Sunday, March 13, 2011

Not-So-Coincidental Coincidences

You know how you sometimes have those experiences of coincidences, or deja vu, that thrust two seemingly completely different aspects of your life together? I love those moments. Finding ways that I can draw all the different experiences of my life into a common theme helps me make sense of the insensible and find purpose in those, at first random, little day-to-day happenings. I try to search out these moments but have found time and time again that they are revealed to me always when I least expect them. As I've been stumbling across many of them recently I feel compelled to share them.

I spent a good portion of last evening catching up on some reading, particularly 'The Power of Myth' by Joseph Campbell. A fascinating book, but I don't have time to expound upon it's great importance right now. In this particular section, Campbell is talking about the changing in the importantce of spiritual principles as society grows and progresses forward in technological advancements. He says, 'You can tell what's informing a society by what the tallest building is. When you approach a medieval town, the cathedral is the tallest thing in the place. When you approach an eighteenth-century town, it is the political palace that's the tallest thing in the place. And when you approach a modern city, the tallest places are the office buildings, the centers of economic life.' Not only is this a representation of technology overcoming spiritualism, but it is also a mark of man overcoming nature, a paradoxical mistake as we cannot control nature nor can we survive without it. As we thrust ourselves further away from nature and spirituality, we slowly lose the meaning of their purpose in our lives and our lives become purposeless.
Not more than an hour later, I watched a lesser-known movie I came accross on Netflix titled 'Spring Forward' (to be honest, I partly chose it because I thought it would be ironically hilarious to watch such an aptly titled movie on the eve of Daylight Savings Time), made years ago and starring Ned Beatty and Liev  Schreiber. The two play an older and younger man whose relationship evolves throughout the course of the  movie through examining their interaction as they work together. A lot of the conversations include interjections by Liev's character with musings on mysticism and how the spiritual, or unconscious, plays into the conscious man's world. Really just a fascinating movie; I highly recommend it. Anyway, Liev brings up the same exact thing Campbell did, practically verbatim. He ends saying, 'There's no room in society for spiritualism now... Maybe that's why men feel empty at their jobs.' What are the odds that I would come across the same motif in such seemingly random, unconnected ways?

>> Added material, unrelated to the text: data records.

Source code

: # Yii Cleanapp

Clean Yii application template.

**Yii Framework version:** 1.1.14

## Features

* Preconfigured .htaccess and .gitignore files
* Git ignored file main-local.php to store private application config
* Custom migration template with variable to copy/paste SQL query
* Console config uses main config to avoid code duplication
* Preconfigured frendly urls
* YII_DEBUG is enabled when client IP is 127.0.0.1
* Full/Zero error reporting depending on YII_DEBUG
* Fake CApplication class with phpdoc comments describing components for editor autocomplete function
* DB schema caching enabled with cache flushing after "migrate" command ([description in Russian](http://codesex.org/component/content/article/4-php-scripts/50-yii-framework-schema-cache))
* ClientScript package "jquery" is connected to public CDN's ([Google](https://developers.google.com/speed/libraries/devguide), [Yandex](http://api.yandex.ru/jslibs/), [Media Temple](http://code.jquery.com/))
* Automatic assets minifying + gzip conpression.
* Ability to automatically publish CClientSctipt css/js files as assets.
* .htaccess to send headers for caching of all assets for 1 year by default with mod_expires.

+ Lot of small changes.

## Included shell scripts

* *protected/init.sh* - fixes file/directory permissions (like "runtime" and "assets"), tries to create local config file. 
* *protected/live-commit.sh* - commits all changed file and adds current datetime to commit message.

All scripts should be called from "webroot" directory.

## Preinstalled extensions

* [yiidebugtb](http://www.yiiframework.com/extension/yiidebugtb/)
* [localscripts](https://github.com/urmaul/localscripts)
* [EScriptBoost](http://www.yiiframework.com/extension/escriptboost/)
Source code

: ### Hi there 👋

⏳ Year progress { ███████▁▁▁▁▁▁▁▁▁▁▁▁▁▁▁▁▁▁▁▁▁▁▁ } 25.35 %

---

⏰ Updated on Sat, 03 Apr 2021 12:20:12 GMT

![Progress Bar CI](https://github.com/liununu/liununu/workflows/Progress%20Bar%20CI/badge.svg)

This afternoon, I was continuing my reading in a different book, 'Alchemical Psychology' by Thom Cavalli, and came accross a section in which he talked about Aristotle's belief that 'the world is borne out of one archetypal form from which all things enter into palpable manifestation when they have multiplied four times. One is the absolute reality represented by stone, two is the level of opposites, three brings us outside the parameters of ordinary time, and four returns us, renewed and aware, to the realm of reality... in which consciousness returns, fully integrated, enlightened and filled with light.' I was immediately reminded of St. Augustine's Four States of Human Freedom, a concept I learned about a few weeks ago in my World Religions class. These are the four states:
1. The Innocent Man: Humans were able to sin, and not able to sin. This was the state of Adam and Eve in the Garden of Eden before the Fall. Remember that Adam was formed from the earth, and he was in one accord with God and nature.
2. The Fallen Man: Humans are not able not to sin. This is basically Original Sin: since the Fall, every man is born into this state in which we are definitively separated from divinity through sin, and sin is the opposite of all that God is.
3. The Regenerate Man: Humans regain the ability not to sin. This is the Christian, who has the presence of the Holy Spirit in his heart. Though we do not become sinless at this state, we have entered into a state of enlightenment which cannot be attained by the Fallen Man.
4. The Glorified Man: Humans are unable to sin. This state happens when you enter Heaven, as sin does not exist in Heaven. The second coming of Christ will bring about a new Heaven and a new Earth, which I see as the return to the first state but fully integrated and enlightened, ergo us being back in the Garden of Eden but unable to sin.

Though Cavalli does not allude to this connection and connects Aristotle's theory to different principles, I couldn't help but see the correlation. There is also an adverse correlation between these two examples of coincidence that I have just realized. The first one examined humanity's regression from spirituality and purpose, while the second example examined humanity's progression toward spirituality and purpose. The decisive factor is the salvation that was won through the act of Jesus Christ dying on the cross and the acceptance of this salvation into our hearts.
I find this over-arching theme simply fascinating and can't but marvel at the way in which God works. As I continue along my path, I will strive to keep learning as much as I can whilst keeping my mind and heart open so that I can recognize the ties that bind the randomocity of my life together in increasing awareness of God's plan for me.